La question posée est donc : Quelles sont pour vous les causes principales de recurvatum du genou lors de la phase d’appui de la marche du patient TC ou AVC ?

Vous êtes 39 à avoir répondu à cette question.
Avant de lire les réponses, il est important de comprendre qu’il n’y a sans doute pas une seule étiologie expliquant un recurvatum du genou en phase d’appui chez un patient TC ou AVC et qu’il faut donc évaluer toutes les causes possibles.

Réponses

Pour 53.8 % d’entre vous, un manque de force du quadriceps est impliqué. C’est un facteur possible expliquant partiellement le recurvatum de genou chez le patient neurologique [4, 5].

Pour 48.7 % d’entre vous, un manque de force des ischio-jambiers est impliqué. Peut-être faux.
Cette cause est évoquée par une revue de littérature récente [6] mais il n’y a pas de corrélation démontrée entre un défaut de force des ischio-jambiers et un recurvatum du genou en phase d’appui dans une étude de faible puissance chez des patients AVC [5]. Les données manquent pour exclure les ischio-jambiers comme étiologies.

Pour 30.8 % d’entre vous, une spasticité du quadriceps est impliquée. Peut-être vrai.
Cette hypothèse évoquée par Perry [7] n’est pas confirmée par une étude française récente dans laquelle un bloc moteur a été effectué sur 6 patients AVC ayant un quadriceps spastique (1 au minimum sur l’échelle d’Ashworth modifée par Bohannon) [8]. Cependant la présence d’une spasticité du Triceps Sural (score médian à 2) et le manque de puissance de l’étude ne permettent pas d’extrapoler ces résultats en pratique clinique. Une étude belge parue en 2008 apporte des éléments de réflexion sur ce sujet [9].

Pour 12,8 % d’entre vous, un manque de force des fléchisseurs plantaires est impliqué.

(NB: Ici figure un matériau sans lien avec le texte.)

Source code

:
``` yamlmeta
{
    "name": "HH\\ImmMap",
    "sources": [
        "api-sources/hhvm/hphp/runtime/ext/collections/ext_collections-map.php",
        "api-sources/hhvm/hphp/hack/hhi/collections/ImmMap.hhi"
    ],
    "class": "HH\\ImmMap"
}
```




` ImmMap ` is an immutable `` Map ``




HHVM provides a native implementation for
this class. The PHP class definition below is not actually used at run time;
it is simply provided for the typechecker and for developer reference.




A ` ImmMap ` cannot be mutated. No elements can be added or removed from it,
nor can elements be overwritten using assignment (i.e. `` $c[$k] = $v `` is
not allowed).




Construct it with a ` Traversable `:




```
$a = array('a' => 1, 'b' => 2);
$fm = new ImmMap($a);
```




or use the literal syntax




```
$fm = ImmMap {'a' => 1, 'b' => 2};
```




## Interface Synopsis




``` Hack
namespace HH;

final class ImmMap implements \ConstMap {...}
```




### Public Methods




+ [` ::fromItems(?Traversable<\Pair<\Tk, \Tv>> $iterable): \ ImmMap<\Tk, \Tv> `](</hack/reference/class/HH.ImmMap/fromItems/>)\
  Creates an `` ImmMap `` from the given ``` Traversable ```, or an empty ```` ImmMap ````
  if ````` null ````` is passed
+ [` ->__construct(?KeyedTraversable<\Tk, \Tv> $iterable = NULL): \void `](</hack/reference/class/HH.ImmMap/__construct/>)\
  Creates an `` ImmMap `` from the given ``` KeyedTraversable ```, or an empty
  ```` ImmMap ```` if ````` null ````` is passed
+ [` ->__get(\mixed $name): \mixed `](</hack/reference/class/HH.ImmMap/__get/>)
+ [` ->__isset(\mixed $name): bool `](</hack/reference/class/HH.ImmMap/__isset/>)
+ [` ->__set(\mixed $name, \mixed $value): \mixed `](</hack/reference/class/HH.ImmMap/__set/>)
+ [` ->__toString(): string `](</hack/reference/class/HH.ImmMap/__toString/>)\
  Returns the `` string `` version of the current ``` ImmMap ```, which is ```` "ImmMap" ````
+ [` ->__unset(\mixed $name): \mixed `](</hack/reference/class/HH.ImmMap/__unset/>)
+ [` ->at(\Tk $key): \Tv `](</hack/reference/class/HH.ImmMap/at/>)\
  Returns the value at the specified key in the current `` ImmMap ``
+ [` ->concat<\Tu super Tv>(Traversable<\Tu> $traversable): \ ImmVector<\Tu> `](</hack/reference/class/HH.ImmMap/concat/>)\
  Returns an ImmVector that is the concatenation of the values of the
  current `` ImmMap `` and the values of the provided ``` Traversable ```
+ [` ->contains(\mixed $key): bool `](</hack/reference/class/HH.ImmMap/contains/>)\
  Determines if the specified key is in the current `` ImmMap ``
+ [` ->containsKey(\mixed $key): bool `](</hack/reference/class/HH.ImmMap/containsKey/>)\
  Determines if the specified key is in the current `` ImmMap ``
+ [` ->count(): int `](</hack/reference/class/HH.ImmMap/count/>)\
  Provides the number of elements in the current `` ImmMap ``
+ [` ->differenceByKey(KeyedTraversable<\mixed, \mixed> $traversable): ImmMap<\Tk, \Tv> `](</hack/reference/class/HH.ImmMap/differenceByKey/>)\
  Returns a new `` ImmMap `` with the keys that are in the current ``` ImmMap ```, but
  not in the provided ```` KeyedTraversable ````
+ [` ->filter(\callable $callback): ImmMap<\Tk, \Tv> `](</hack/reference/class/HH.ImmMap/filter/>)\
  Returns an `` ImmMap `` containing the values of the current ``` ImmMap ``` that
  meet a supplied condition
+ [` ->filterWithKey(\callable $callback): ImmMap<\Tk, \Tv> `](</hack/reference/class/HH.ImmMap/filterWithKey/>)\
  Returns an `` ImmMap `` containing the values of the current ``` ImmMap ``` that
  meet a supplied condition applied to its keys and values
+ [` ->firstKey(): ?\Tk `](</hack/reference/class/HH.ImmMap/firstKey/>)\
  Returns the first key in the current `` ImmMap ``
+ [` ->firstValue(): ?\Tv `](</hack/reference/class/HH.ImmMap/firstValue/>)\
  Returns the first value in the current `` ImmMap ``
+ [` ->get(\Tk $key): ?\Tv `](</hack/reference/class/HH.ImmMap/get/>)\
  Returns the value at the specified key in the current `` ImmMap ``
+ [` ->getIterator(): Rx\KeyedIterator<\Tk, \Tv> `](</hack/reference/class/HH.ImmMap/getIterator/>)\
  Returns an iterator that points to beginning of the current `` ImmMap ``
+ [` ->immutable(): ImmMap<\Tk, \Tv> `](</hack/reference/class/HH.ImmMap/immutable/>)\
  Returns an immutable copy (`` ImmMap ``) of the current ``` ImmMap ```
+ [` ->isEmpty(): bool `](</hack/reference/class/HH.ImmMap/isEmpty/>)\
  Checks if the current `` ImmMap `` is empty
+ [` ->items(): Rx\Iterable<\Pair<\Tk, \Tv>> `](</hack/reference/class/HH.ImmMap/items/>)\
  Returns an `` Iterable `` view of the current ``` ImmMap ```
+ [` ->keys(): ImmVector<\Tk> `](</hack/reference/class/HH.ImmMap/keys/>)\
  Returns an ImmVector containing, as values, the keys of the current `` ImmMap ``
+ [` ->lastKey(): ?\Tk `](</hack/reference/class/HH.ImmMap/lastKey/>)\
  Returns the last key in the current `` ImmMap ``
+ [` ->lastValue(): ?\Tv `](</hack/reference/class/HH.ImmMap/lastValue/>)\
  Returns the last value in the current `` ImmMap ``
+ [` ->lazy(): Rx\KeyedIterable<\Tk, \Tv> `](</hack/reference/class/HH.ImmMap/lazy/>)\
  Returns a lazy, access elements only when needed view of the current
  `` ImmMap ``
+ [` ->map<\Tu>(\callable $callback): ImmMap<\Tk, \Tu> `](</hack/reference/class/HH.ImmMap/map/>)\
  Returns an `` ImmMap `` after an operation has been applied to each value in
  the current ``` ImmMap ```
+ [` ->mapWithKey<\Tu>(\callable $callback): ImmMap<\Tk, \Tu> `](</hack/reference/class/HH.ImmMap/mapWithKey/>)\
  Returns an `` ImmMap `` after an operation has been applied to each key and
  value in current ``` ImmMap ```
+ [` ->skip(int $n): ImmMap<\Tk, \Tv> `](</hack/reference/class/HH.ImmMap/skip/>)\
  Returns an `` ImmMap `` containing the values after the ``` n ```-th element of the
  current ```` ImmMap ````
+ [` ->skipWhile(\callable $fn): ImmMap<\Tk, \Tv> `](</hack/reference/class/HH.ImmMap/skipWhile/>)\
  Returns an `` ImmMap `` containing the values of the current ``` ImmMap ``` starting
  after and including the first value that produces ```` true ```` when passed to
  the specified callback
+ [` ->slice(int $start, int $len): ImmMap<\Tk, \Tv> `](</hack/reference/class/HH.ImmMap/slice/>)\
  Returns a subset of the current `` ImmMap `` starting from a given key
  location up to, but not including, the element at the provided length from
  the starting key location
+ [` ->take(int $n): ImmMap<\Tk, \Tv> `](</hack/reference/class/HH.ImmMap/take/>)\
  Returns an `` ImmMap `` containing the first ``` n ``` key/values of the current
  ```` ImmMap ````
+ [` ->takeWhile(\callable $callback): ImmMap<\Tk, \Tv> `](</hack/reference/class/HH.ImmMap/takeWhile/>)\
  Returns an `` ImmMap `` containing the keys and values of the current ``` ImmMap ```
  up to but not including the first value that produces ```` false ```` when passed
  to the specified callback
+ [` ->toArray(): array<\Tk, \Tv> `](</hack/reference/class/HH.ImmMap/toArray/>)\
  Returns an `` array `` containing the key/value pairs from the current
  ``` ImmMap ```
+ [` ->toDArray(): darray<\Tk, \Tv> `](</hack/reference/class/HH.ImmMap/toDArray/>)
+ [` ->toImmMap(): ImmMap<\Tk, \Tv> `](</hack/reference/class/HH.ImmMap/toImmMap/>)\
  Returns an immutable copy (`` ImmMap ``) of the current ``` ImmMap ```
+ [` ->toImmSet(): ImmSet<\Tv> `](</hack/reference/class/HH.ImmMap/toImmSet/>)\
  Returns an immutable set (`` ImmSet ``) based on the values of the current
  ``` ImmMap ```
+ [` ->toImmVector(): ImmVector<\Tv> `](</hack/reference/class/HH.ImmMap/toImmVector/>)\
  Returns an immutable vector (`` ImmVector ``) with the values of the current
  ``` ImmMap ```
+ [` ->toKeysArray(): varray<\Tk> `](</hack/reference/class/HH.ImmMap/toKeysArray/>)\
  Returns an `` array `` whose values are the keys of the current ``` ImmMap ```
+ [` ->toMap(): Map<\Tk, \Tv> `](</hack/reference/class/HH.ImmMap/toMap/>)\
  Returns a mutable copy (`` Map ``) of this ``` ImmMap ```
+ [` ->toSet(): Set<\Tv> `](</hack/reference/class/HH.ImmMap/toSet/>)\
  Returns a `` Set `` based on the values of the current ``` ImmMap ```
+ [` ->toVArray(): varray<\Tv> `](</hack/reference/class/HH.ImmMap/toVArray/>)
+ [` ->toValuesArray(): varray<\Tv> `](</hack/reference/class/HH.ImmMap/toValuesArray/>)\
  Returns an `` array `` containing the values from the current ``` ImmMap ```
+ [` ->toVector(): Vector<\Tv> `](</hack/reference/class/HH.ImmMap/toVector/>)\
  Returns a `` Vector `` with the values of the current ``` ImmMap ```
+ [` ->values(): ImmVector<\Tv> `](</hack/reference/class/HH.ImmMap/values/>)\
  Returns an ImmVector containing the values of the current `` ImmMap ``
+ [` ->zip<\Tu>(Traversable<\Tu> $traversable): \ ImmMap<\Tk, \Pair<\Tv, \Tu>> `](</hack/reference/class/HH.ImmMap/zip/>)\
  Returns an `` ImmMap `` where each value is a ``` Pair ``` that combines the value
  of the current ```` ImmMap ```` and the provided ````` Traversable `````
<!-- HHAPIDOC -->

Peut-être Vrai.
Il semble y avoir une association entre un manque de force des fléchisseurs plantaires et la présence d’un recurvatum de genou [5].

Pour 48.7 % d’entre vous, une spasticité des gastrocnémiens est impliquée. Faux.
Leur action lors de la phase d’appui de la marche est une flexion de genou [10,11]. Cependant, il ne faut pas négliger leur prise en charge en raison du risque d’équin et de rétraction musculaire présents en cas de spasticité des gastrocnémiens, des conséquences d’un équin sur la marche [12] et du rôle du Triceps sural dans la marche rapide [13] et de contrôle de l’équilibre en freinant le déplacement vertical du centre de masse lors de la marche normale mais ce point est controversé [14].

Pour 23.1 % d’entre vous, une spasticité du soléaire est impliquée. Vrai.
Le soléaire a une action d’extension de genou lors de la phase d’appui de la marche [10,11].

Pour 66.7 % d’entre vous, des troubles proprioceptifs sont impliqués. Peut-être vrai.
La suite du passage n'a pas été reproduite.